Work to be completed ->
Your response should contain every line from the data below that holds the string "github".
─── Source material ───
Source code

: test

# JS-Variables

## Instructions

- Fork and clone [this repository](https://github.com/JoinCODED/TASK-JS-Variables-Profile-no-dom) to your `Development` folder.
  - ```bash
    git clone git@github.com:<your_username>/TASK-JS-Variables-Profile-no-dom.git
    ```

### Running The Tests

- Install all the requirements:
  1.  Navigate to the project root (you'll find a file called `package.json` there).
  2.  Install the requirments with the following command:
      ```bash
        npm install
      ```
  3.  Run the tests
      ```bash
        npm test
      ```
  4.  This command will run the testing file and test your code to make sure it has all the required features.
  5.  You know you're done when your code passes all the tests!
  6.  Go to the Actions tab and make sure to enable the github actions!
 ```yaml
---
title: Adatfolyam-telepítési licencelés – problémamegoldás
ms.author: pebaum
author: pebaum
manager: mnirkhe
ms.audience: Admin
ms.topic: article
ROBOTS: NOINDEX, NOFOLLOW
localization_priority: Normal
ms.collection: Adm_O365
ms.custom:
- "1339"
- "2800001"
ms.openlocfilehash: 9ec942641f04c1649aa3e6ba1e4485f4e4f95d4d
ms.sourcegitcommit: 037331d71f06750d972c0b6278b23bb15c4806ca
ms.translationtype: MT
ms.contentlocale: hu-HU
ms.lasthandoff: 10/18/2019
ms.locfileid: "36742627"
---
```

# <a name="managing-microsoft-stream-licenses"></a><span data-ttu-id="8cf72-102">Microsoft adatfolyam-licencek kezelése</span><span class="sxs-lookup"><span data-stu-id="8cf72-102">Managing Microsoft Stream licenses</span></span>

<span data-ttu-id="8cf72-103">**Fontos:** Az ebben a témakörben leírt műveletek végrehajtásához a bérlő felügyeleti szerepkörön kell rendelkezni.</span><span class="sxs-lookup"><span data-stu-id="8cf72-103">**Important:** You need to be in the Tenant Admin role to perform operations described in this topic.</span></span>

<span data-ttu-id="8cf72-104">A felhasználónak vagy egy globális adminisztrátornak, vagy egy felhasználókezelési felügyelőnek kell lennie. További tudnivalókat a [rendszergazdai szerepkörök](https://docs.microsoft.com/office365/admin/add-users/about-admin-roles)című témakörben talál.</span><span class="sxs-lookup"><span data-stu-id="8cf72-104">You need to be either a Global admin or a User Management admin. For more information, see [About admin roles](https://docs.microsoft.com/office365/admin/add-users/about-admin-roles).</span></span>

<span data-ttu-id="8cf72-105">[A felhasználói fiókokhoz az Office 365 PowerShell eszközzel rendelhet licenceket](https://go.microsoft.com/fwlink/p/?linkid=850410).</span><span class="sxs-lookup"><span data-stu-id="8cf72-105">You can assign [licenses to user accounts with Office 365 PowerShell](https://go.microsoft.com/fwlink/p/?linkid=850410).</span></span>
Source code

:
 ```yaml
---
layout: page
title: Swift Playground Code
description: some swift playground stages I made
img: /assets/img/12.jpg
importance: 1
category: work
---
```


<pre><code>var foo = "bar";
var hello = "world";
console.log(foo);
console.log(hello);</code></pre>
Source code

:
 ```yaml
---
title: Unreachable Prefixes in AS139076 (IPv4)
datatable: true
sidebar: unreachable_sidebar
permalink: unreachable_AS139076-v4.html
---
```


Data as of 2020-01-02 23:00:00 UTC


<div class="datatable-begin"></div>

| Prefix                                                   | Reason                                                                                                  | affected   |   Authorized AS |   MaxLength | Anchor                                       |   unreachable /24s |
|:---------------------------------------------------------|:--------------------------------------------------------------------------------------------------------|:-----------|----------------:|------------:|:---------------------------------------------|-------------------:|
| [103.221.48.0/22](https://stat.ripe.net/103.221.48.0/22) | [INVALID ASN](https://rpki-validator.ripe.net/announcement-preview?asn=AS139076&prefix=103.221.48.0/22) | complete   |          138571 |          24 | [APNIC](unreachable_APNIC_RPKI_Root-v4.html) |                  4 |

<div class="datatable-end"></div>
───
Exercise solution ->
- Fork and clone [this repository](https://github.com/JoinCODED/TASK-JS-Variables-Profile-no-dom) to your `Development` folder.
    git clone git@github.com:<your_username>/TASK-JS-Variables-Profile-no-dom.git
  6.  Go to the Actions tab and make sure to enable the github actions!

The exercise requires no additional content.